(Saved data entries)
☆ ☆ ☆ ☆
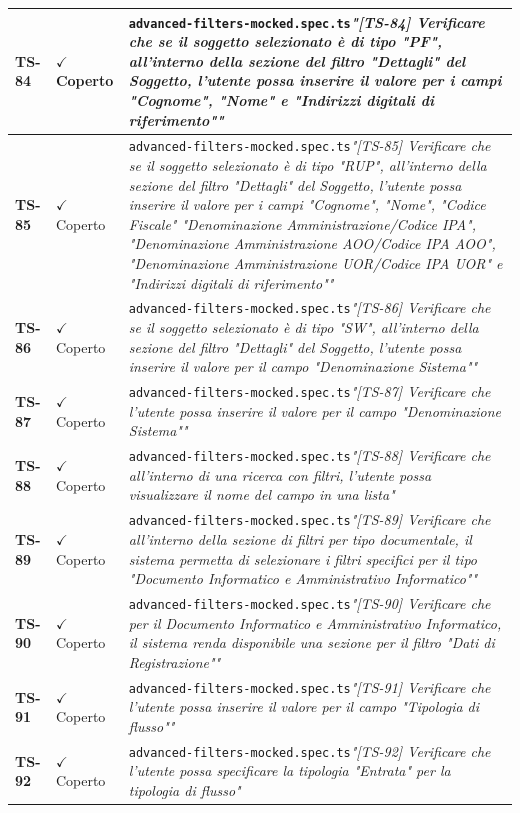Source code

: \documentclass[a4paper,12pt]{article}
\newcommand{\ok}{\textcolor{green!60!black}{$\checkmark$ Coperto}}
\newcommand{\f}[1]{\nolinkurl{#1}\newline}
\newcommand{\q}[1]{\textit{#1}}
\begin{document}
\begin{longtable}{|p{1.5cm}|p{3.0cm}|p{10.5cm}|}
\textbf{TS-84} & \ok & \f{advanced-filters-mocked.spec.ts}\q{"[TS-84] Verificare che se il soggetto selezionato è di tipo "PF", all'interno della sezione del filtro "Dettagli" del Soggetto, l'utente possa inserire il valore per i campi "Cognome", "Nome" e "Indirizzi digitali di riferimento""} \\ \hline
\textbf{TS-85} & \ok & \f{advanced-filters-mocked.spec.ts}\q{"[TS-85] Verificare che se il soggetto selezionato è di tipo "RUP", all'interno della sezione del filtro "Dettagli" del Soggetto, l'utente possa inserire il valore per i campi "Cognome", "Nome", "Codice Fiscale" "Denominazione Amministrazione/Codice IPA", "Denominazione Amministrazione AOO/Codice IPA AOO", "Denominazione Amministrazione UOR/Codice IPA UOR" e "Indirizzi digitali di riferimento""} \\ \hline
\textbf{TS-86} & \ok & \f{advanced-filters-mocked.spec.ts}\q{"[TS-86] Verificare che se il soggetto selezionato è di tipo "SW", all'interno della sezione del filtro "Dettagli" del Soggetto, l'utente possa inserire il valore per il campo "Denominazione Sistema""} \\ \hline
\textbf{TS-87} & \ok & \f{advanced-filters-mocked.spec.ts}\q{"[TS-87] Verificare che l'utente possa inserire il valore per il campo "Denominazione Sistema""} \\ \hline
\textbf{TS-88} & \ok & \f{advanced-filters-mocked.spec.ts}\q{"[TS-88] Verificare che all'interno di una ricerca con filtri, l'utente possa visualizzare il nome del campo in una lista"} \\ \hline
\textbf{TS-89} & \ok & \f{advanced-filters-mocked.spec.ts}\q{"[TS-89] Verificare che all'interno della sezione di filtri per tipo documentale, il sistema permetta di selezionare i filtri specifici per il tipo "Documento Informatico e Amministrativo Informatico""} \\ \hline
\textbf{TS-90} & \ok & \f{advanced-filters-mocked.spec.ts}\q{"[TS-90] Verificare che per il Documento Informatico e Amministrativo Informatico, il sistema renda disponibile una sezione per il filtro "Dati di Registrazione""} \\ \hline
\textbf{TS-91} & \ok & \f{advanced-filters-mocked.spec.ts}\q{"[TS-91] Verificare che l'utente possa inserire il valore per il campo "Tipologia di flusso""} \\ \hline
\textbf{TS-92} & \ok & \f{advanced-filters-mocked.spec.ts}\q{"[TS-92] Verificare che l'utente possa specificare la tipologia "Entrata" per la tipologia di flusso"} \\ \hline

\end{longtable}
\end{document}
☆ ☆ ☆ ☆
* **Work item**
In the data above, each line holding "begin" is to be found and copied.

* **Solution for this exercise**
\begin{document}
\begin{longtable}{|p{1.5cm}|p{3.0cm}|p{10.5cm}|}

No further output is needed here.